“nature follows-as she takes her course-
the Divine Intellect and Divine Art;…
when it can, your art would follow nature,
just as a pupil imitates his master;
so that your art is almost God’s grandchild.
From these two, art and nature, it is fitting,…
for men to make their way, to gain their living;
and since the usurer prefers another
pathway, he scorns both nature in herself
and art, her follower; his hope is elsewhere.”
Dante quotes both Aristotle and the Bible to praise creativity and condemn usury, i.e. lending money at an interest (not only exorbitant interest, but interest in general). He made me rethink interest and profit, and I have to admit, I’m absolutely perplexed. Economics is not my strong suit. Perhaps I should leave Dante and read Keynes instead.
Usury is condemned in the Mosaic Law (Exodus 22:25, Leviticus 25:36, Deuteronomy 23:19-20), the Book of Ezekiel and a few other places in the OT.
I think the idea is that usury is a type of unnatural and false increase and a means of defrauding your neighbor. It does not create value but extorts value from the victim. If this is true, it behooves all devout Jews and Christians to refrain from charging or receiving interest. Needless to say that’s not the norm today.
While discussing this in our group, people have come up with a few arguments supporting interest. I’ll list them below and present my counter-arguments.
1. Borrowing money is just like renting a car or a house, you pay for the use of the thing.
From a classical economics pov, money is the token of value created by labor, and introduced for the purpose of exchange.
When you rent an apartment, you pay money for the usage of the apartment. As Aristotle wrote, wealth consists in usage not ownership. So if we use it, we should pay for it. There is an equal exchange of value.
Money is different. In and of itself, money is completely useless. It cannot feed us, clothe us, nor shelter us. It’s a token, nothing more. It has to be exchanged for something else to be useful. When we borrow money, we are not getting any direct usage out of it. Why then are we paying extra in interest? The usurer gives less but receives more in return by charging interest. That is not an equal exchange.

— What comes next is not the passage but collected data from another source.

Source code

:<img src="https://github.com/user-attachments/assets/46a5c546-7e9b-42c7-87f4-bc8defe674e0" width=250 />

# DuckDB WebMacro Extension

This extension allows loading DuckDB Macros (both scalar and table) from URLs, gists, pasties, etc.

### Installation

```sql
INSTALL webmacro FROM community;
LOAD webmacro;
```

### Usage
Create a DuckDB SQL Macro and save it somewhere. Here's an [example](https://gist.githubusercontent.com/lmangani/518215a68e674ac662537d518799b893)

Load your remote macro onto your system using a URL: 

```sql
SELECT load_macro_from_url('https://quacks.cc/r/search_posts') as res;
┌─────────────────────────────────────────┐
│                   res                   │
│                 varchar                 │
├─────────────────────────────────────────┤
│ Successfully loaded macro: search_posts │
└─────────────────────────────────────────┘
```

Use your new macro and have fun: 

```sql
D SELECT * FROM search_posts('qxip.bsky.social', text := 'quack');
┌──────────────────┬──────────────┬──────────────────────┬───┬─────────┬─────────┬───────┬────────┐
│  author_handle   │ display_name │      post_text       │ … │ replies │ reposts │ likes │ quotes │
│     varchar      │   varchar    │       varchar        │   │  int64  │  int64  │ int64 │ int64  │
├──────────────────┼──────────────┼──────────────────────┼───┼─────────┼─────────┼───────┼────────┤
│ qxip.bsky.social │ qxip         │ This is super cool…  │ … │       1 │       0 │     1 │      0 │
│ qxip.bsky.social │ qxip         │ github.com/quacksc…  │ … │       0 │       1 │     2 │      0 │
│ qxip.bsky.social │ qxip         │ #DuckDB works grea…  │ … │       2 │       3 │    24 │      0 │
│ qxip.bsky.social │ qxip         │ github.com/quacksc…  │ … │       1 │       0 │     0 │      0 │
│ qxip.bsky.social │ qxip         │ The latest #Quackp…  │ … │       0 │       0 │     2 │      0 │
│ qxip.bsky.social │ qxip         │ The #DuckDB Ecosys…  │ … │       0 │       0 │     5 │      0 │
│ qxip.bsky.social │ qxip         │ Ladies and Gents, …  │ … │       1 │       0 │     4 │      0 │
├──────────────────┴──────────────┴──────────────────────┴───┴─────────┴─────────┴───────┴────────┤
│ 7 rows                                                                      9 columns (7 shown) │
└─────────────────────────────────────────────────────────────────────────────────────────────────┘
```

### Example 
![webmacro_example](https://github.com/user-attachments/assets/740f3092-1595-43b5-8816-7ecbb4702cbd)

2. There are people who borrow money but don’t pay back. So the banker lends money at a risk. Charging interest is a way to cover the risk.
People who don’t pay back the principal are not paying the interest either, so the interest will fall on those who do pay back the money in the course of time. Essentially this is forcing some honest people to pay for others’ delinquencies. It doesn’t seem fair to me at all.
3.The Parable of the Talents in the New Testament implicitly endorses usury.
Understood in context, the parable is a lesson on how to attain spiritual growth. Things that don’t have life in them, such as money, don’t grow by themselves, if you bury them (in your own backyard, or in a bank’s vault), they will remain the same; OTOH, living things do grow and multiply. God gives life to all, and it is “God who gives the increase”. So to “deposit your money with the bankers” really means to sow to the Spirit, receive increase from God, and reap everlasting life.